* Work request
One exact copy of the listing, minus the images, is the required answer.

========

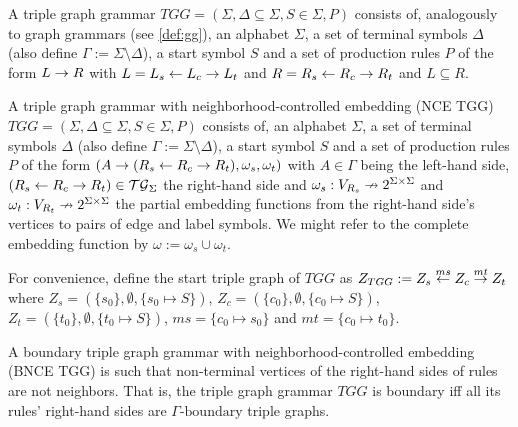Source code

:\documentclass[]{report}
\begin{document}
\begin{definition}
	\label{def:stgg}
	A triple graph grammar $TGG = (\Sigma, \Delta \subseteq \Sigma, S \in \Sigma, P)$ consists of, analogously to graph grammars (see \ref{def:gg}), an alphabet $\Sigma$, a set of terminal symbols $\Delta$ (also define $\Gamma := \Sigma \setminus \Delta$), a start symbol $S$ and a set of production rules $P$ of the form $L \to R$ with $L = L_s \overset{}{\leftarrow} L_c \overset{}{\rightarrow} L_t$ and $R = R_s \overset{}{\leftarrow} R_c \overset{}{\rightarrow} R_t$ and $L \subseteq R.$
\end{definition}

\begin{definition}
	A triple graph grammar with neighborhood-controlled embedding (NCE TGG) $TGG = (\Sigma, \Delta \subseteq \Sigma, S \in \Sigma, P)$ consists of, an alphabet $\Sigma$, a set of terminal symbols $\Delta$ (also define $\Gamma := \Sigma \setminus \Delta$), a start symbol $S$ and a set of production rules $P$ of the form $(A \to (R_s \overset{}{\leftarrow} R_c \overset{}{\rightarrow} R_t), \omega_s, \omega_t)$ with $A \in \Gamma$ being the left-hand side, $(R_s \overset{}{\leftarrow} R_c \overset{}{\rightarrow} R_t) \in \mathcal{TG}_{\Sigma}$ the right-hand side and $\omega_s : V_{R_s} \nrightarrow 2^{\Sigma \times \Sigma}$ and $\omega_t : V_{R_t} \nrightarrow 2^{\Sigma \times \Sigma}$ the partial embedding functions from the right-hand side's vertices to pairs of edge and label symbols. We might refer to the complete embedding function by $\omega:= \omega_s \cup \omega_t$.
	
	For convenience, define the start triple graph of $TGG$ as $Z_{TGG} := Z_s \overset{ms}{\leftarrow} Z_c \overset{mt}{\rightarrow} Z_t$ where $Z_s = (\{s_0\},\emptyset,\{s_0 \mapsto S\})$, $Z_c = (\{c_0\},\emptyset,\{c_0 \mapsto S\})$, $Z_t = (\{t_0\},\emptyset,\{t_0 \mapsto S\})$, $ms = \{c_0 \mapsto s_0 \}$ and $mt = \{c_0 \mapsto t_0 \}$.
	
	
\end{definition}

\begin{definition}
	A boundary triple graph grammar with neighborhood-controlled embedding (BNCE TGG) is such that non-terminal vertices of the right-hand sides of rules are not neighbors. That is, the triple graph grammar $TGG$ is boundary iff all its rules' right-hand sides are $\Gamma\text{-boundary}$ triple graphs.
\end{definition}

\end{document}
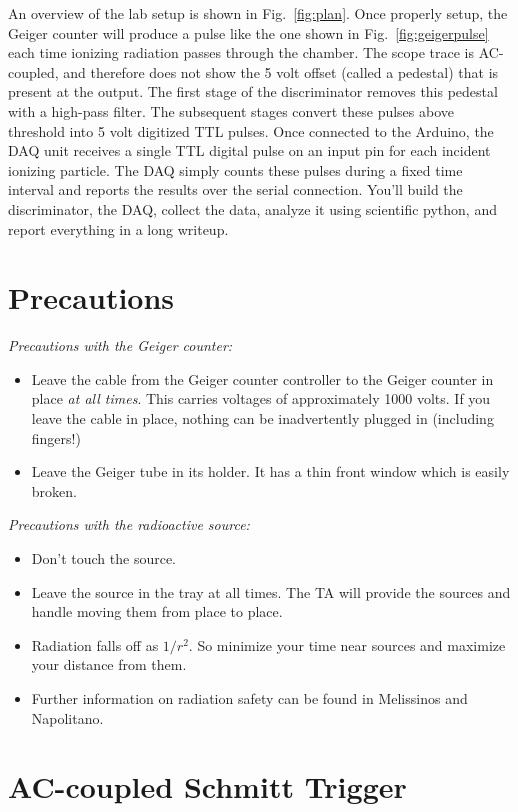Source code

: \documentclass[12pt]{article}
\begin{document}
An overview of the lab setup is shown in Fig.~\ref{fig:plan}.  Once
properly setup, the Geiger counter will produce a pulse like the one
shown in Fig.~\ref{fig:geigerpulse} each time ionizing radiation
passes through the chamber.  The scope trace is AC-coupled, and
therefore does not show the 5 volt offset (called a pedestal) that is
present at the output.  The first stage of the discriminator removes
this pedestal with a high-pass filter.  The subsequent stages convert
these pulses above threshold into 5 volt digitized TTL pulses.  Once
connected to the Arduino, the DAQ unit receives a single TTL digital
pulse on an input pin for each incident ionizing particle.  The DAQ
simply counts these pulses during a fixed time interval and reports
the results over the serial connection.  You'll build the
discriminator, the DAQ, collect the data, analyze it using scientific
python, and report everything in a long writeup.

\section{Precautions}

\noindent
{\em Precautions with the Geiger counter:}
\begin{itemize}
\item Leave the cable from the Geiger counter controller to the Geiger counter in place {\em at all times}.  This carries voltages of approximately 1000 volts.  If you leave the cable in place, nothing can be inadvertently plugged in (including fingers!)
\item Leave the Geiger tube in its holder.  It has a thin front window which is easily broken.
\end{itemize}

\noindent
{\em Precautions with the radioactive source:}
\begin{itemize}
\item Don't touch the source.
\item Leave the source in the tray at all times.  The TA will provide the sources and handle moving them from place to place.
\item Radiation falls off as $1/r^2$.  So minimize your time near sources and maximize your distance from them.
\item Further information on radiation safety can be found in Melissinos and Napolitano.
\end{itemize}

\section{AC-coupled Schmitt Trigger}
\end{document}
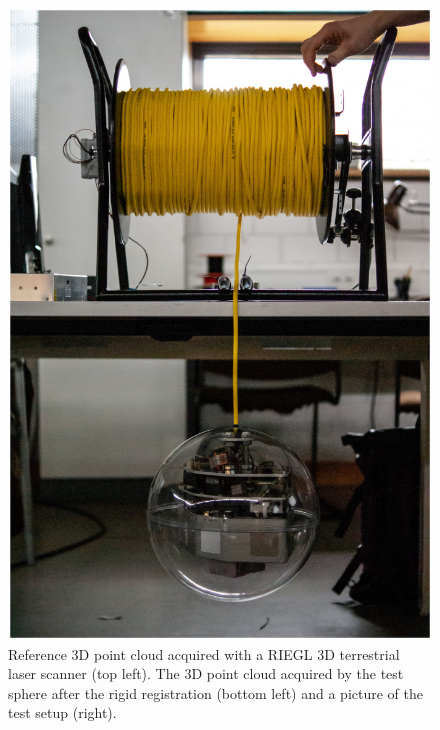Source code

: \begin{figure}
\begin{minipage}[c]{0.2075\textwidth}
  		\includegraphics[width=\textwidth]{./images/lidarsetup}
  	\end{minipage}
	\caption{Reference 3D point cloud acquired with a RIEGL 3D terrestrial laser scanner (top left). The 3D point cloud acquired by the test sphere after the rigid registration (bottom left) and a picture of the test setup (right).}
	\label{fig:experimental-setup}
\end{figure}




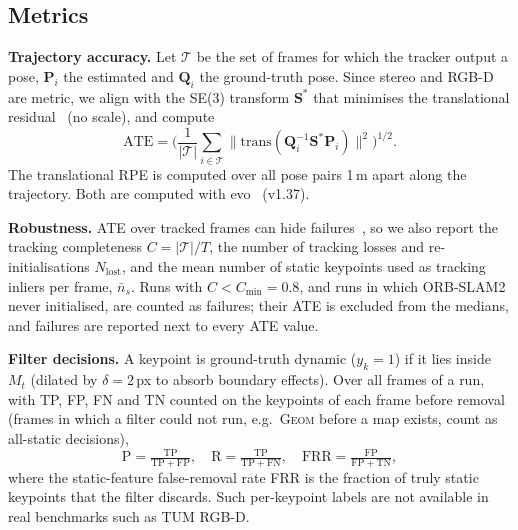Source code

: \documentclass[conference]{IEEEtran}
\newcommand{\geom}{\textsc{Geom}}
\begin{document}
\subsection{Metrics}
\label{sec:metrics}
\textbf{Trajectory accuracy.} Let $\mathcal{T}$ be the set of frames for which the tracker output a pose, $\mathbf{P}_i$ the estimated and $\mathbf{Q}_i$ the ground-truth pose. Since stereo and RGB-D are metric, we align with the SE(3) transform $\mathbf{S}^\ast$ that minimises the translational residual~\cite{umeyama1991} (no scale), and compute
\begin{equation}
\mathrm{ATE}=\Big(\frac{1}{|\mathcal{T}|}\sum_{i\in\mathcal{T}}\big\|\mathrm{trans}(\mathbf{Q}_i^{-1}\mathbf{S}^\ast\mathbf{P}_i)\big\|^2\Big)^{1/2}.
\end{equation}
The translational RPE is computed over all pose pairs 1\,m apart along the trajectory. Both are computed with evo~\cite{grupp2017evo} (v1.37).

\textbf{Robustness.} ATE over tracked frames can hide failures~\cite{bonetto2023simulation}, so we also report the tracking completeness $C=|\mathcal{T}|/T$, the number of tracking losses and re-initialisations $N_{\mathrm{lost}}$, and the mean number of static keypoints used as tracking inliers per frame, $\bar{n}_s$. Runs with $C<C_{\min}=0.8$, and runs in which ORB-SLAM2 never initialised, are counted as failures; their ATE is excluded from the medians, and failures are reported next to every ATE value.

\textbf{Filter decisions.} A keypoint is ground-truth dynamic ($y_k=1$) if it lies inside $M_t$ (dilated by $\delta=2$\,px to absorb boundary effects). Over all frames of a run, with TP, FP, FN and TN counted on the keypoints of each frame before removal (frames in which a filter could not run, e.g.\ \geom{} before a map exists, count as all-static decisions),
\begin{equation}
\mathrm{P}=\tfrac{\mathrm{TP}}{\mathrm{TP}+\mathrm{FP}},\quad
\mathrm{R}=\tfrac{\mathrm{TP}}{\mathrm{TP}+\mathrm{FN}},\quad
\mathrm{FRR}=\tfrac{\mathrm{FP}}{\mathrm{FP}+\mathrm{TN}},
\end{equation}
where the static-feature false-removal rate FRR is the fraction of truly static keypoints that the filter discards. Such per-keypoint labels are not available in real benchmarks such as TUM RGB-D.
\end{document}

========

* Result of this task
Source code

:\documentclass[]{report}
\begin{document}
\begin{definition}
	\label{def:stgg}
	A triple graph grammar $TGG = (\Sigma, \Delta \subseteq \Sigma, S \in \Sigma, P)$ consists of, analogously to graph grammars (see \ref{def:gg}), an alphabet $\Sigma$, a set of terminal symbols $\Delta$ (also define $\Gamma := \Sigma \setminus \Delta$), a start symbol $S$ and a set of production rules $P$ of the form $L \to R$ with $L = L_s \overset{}{\leftarrow} L_c \overset{}{\rightarrow} L_t$ and $R = R_s \overset{}{\leftarrow} R_c \overset{}{\rightarrow} R_t$ and $L \subseteq R.$
\end{definition}

\begin{definition}
	A triple graph grammar with neighborhood-controlled embedding (NCE TGG) $TGG = (\Sigma, \Delta \subseteq \Sigma, S \in \Sigma, P)$ consists of, an alphabet $\Sigma$, a set of terminal symbols $\Delta$ (also define $\Gamma := \Sigma \setminus \Delta$), a start symbol $S$ and a set of production rules $P$ of the form $(A \to (R_s \overset{}{\leftarrow} R_c \overset{}{\rightarrow} R_t), \omega_s, \omega_t)$ with $A \in \Gamma$ being the left-hand side, $(R_s \overset{}{\leftarrow} R_c \overset{}{\rightarrow} R_t) \in \mathcal{TG}_{\Sigma}$ the right-hand side and $\omega_s : V_{R_s} \nrightarrow 2^{\Sigma \times \Sigma}$ and $\omega_t : V_{R_t} \nrightarrow 2^{\Sigma \times \Sigma}$ the partial embedding functions from the right-hand side's vertices to pairs of edge and label symbols. We might refer to the complete embedding function by $\omega:= \omega_s \cup \omega_t$.
	
	For convenience, define the start triple graph of $TGG$ as $Z_{TGG} := Z_s \overset{ms}{\leftarrow} Z_c \overset{mt}{\rightarrow} Z_t$ where $Z_s = (\{s_0\},\emptyset,\{s_0 \mapsto S\})$, $Z_c = (\{c_0\},\emptyset,\{c_0 \mapsto S\})$, $Z_t = (\{t_0\},\emptyset,\{t_0 \mapsto S\})$, $ms = \{c_0 \mapsto s_0 \}$ and $mt = \{c_0 \mapsto t_0 \}$.
	
	
\end{definition}

\begin{definition}
	A boundary triple graph grammar with neighborhood-controlled embedding (BNCE TGG) is such that non-terminal vertices of the right-hand sides of rules are not neighbors. That is, the triple graph grammar $TGG$ is boundary iff all its rules' right-hand sides are $\Gamma\text{-boundary}$ triple graphs.
\end{definition}

\end{document}
Source code

: \documentclass[12pt]{article}
\begin{document}
An overview of the lab setup is shown in Fig.~\ref{fig:plan}.  Once
properly setup, the Geiger counter will produce a pulse like the one
shown in Fig.~\ref{fig:geigerpulse} each time ionizing radiation
passes through the chamber.  The scope trace is AC-coupled, and
therefore does not show the 5 volt offset (called a pedestal) that is
present at the output.  The first stage of the discriminator removes
this pedestal with a high-pass filter.  The subsequent stages convert
these pulses above threshold into 5 volt digitized TTL pulses.  Once
connected to the Arduino, the DAQ unit receives a single TTL digital
pulse on an input pin for each incident ionizing particle.  The DAQ
simply counts these pulses during a fixed time interval and reports
the results over the serial connection.  You'll build the
discriminator, the DAQ, collect the data, analyze it using scientific
python, and report everything in a long writeup.

\section{Precautions}

\noindent
{\em Precautions with the Geiger counter:}
\begin{itemize}
\item Leave the cable from the Geiger counter controller to the Geiger counter in place {\em at all times}.  This carries voltages of approximately 1000 volts.  If you leave the cable in place, nothing can be inadvertently plugged in (including fingers!)
\item Leave the Geiger tube in its holder.  It has a thin front window which is easily broken.
\end{itemize}

\noindent
{\em Precautions with the radioactive source:}
\begin{itemize}
\item Don't touch the source.
\item Leave the source in the tray at all times.  The TA will provide the sources and handle moving them from place to place.
\item Radiation falls off as $1/r^2$.  So minimize your time near sources and maximize your distance from them.
\item Further information on radiation safety can be found in Melissinos and Napolitano.
\end{itemize}

\section{AC-coupled Schmitt Trigger}
\end{document}
Source code

: \begin{figure}
\begin{minipage}[c]{0.2075\textwidth}
  		\includegraphics[width=\textwidth]{./images/lidarsetup}
  	\end{minipage}
	\caption{Reference 3D point cloud acquired with a RIEGL 3D terrestrial laser scanner (top left). The 3D point cloud acquired by the test sphere after the rigid registration (bottom left) and a picture of the test setup (right).}
	\label{fig:experimental-setup}
\end{figure}




Source code

: \documentclass[conference]{IEEEtran}
\newcommand{\geom}{\textsc{Geom}}
\begin{document}
\subsection{Metrics}
\label{sec:metrics}
\textbf{Trajectory accuracy.} Let $\mathcal{T}$ be the set of frames for which the tracker output a pose, $\mathbf{P}_i$ the estimated and $\mathbf{Q}_i$ the ground-truth pose. Since stereo and RGB-D are metric, we align with the SE(3) transform $\mathbf{S}^\ast$ that minimises the translational residual~\cite{umeyama1991} (no scale), and compute
\begin{equation}
\mathrm{ATE}=\Big(\frac{1}{|\mathcal{T}|}\sum_{i\in\mathcal{T}}\big\|\mathrm{trans}(\mathbf{Q}_i^{-1}\mathbf{S}^\ast\mathbf{P}_i)\big\|^2\Big)^{1/2}.
\end{equation}
The translational RPE is computed over all pose pairs 1\,m apart along the trajectory. Both are computed with evo~\cite{grupp2017evo} (v1.37).

\textbf{Robustness.} ATE over tracked frames can hide failures~\cite{bonetto2023simulation}, so we also report the tracking completeness $C=|\mathcal{T}|/T$, the number of tracking losses and re-initialisations $N_{\mathrm{lost}}$, and the mean number of static keypoints used as tracking inliers per frame, $\bar{n}_s$. Runs with $C<C_{\min}=0.8$, and runs in which ORB-SLAM2 never initialised, are counted as failures; their ATE is excluded from the medians, and failures are reported next to every ATE value.

\textbf{Filter decisions.} A keypoint is ground-truth dynamic ($y_k=1$) if it lies inside $M_t$ (dilated by $\delta=2$\,px to absorb boundary effects). Over all frames of a run, with TP, FP, FN and TN counted on the keypoints of each frame before removal (frames in which a filter could not run, e.g.\ \geom{} before a map exists, count as all-static decisions),
\begin{equation}
\mathrm{P}=\tfrac{\mathrm{TP}}{\mathrm{TP}+\mathrm{FP}},\quad
\mathrm{R}=\tfrac{\mathrm{TP}}{\mathrm{TP}+\mathrm{FN}},\quad
\mathrm{FRR}=\tfrac{\mathrm{FP}}{\mathrm{FP}+\mathrm{TN}},
\end{equation}
where the static-feature false-removal rate FRR is the fraction of truly static keypoints that the filter discards. Such per-keypoint labels are not available in real benchmarks such as TUM RGB-D.
\end{document}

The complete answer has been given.